*What is being asked*
Filter the entries, keeping every line with the word "features".

☆ ☆ ☆

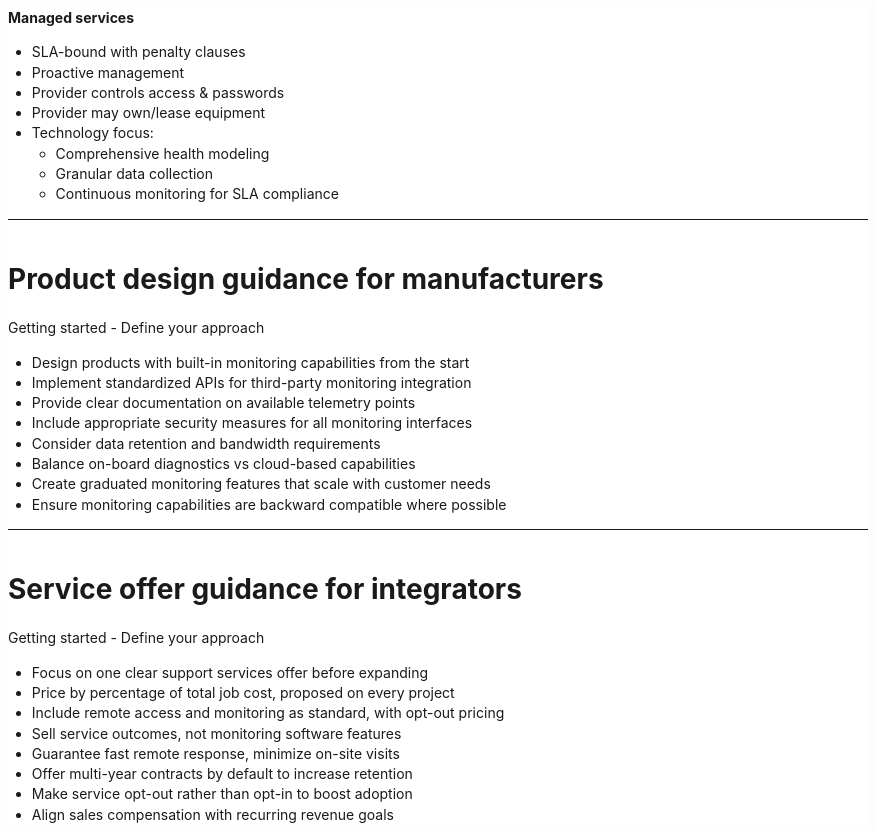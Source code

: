 **Managed services**

<v-clicks>

- SLA-bound with penalty clauses
- Proactive management
- Provider controls access & passwords
- Provider may own/lease equipment
- Technology focus:
  - Comprehensive health modeling
  - Granular data collection
  - Continuous monitoring for SLA compliance

</v-clicks>



---

<PresenterTimer :minutes="2" :seconds="0" />

# Product design guidance for manufacturers

Getting started - Define your approach

<v-clicks>

- Design products with built-in monitoring capabilities from the start
- Implement standardized APIs for third-party monitoring integration
- Provide clear documentation on available telemetry points
- Include appropriate security measures for all monitoring interfaces
- Consider data retention and bandwidth requirements
- Balance on-board diagnostics vs cloud-based capabilities
- Create graduated monitoring features that scale with customer needs
- Ensure monitoring capabilities are backward compatible where possible

</v-clicks>



---

<PresenterTimer :minutes="2" :seconds="0" />

# Service offer guidance for integrators

Getting started - Define your approach

<v-clicks>

- Focus on one clear support services offer before expanding
- Price by percentage of total job cost, proposed on every project
- Include remote access and monitoring as standard, with opt-out pricing
- Sell service outcomes, not monitoring software features
- Guarantee fast remote response, minimize on-site visits
- Offer multi-year contracts by default to increase retention
- Make service opt-out rather than opt-in to boost adoption
- Align sales compensation with recurring revenue goals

☆ ☆ ☆

*Response to the exercise*
- Create graduated monitoring features that scale with customer needs
- Sell service outcomes, not monitoring software features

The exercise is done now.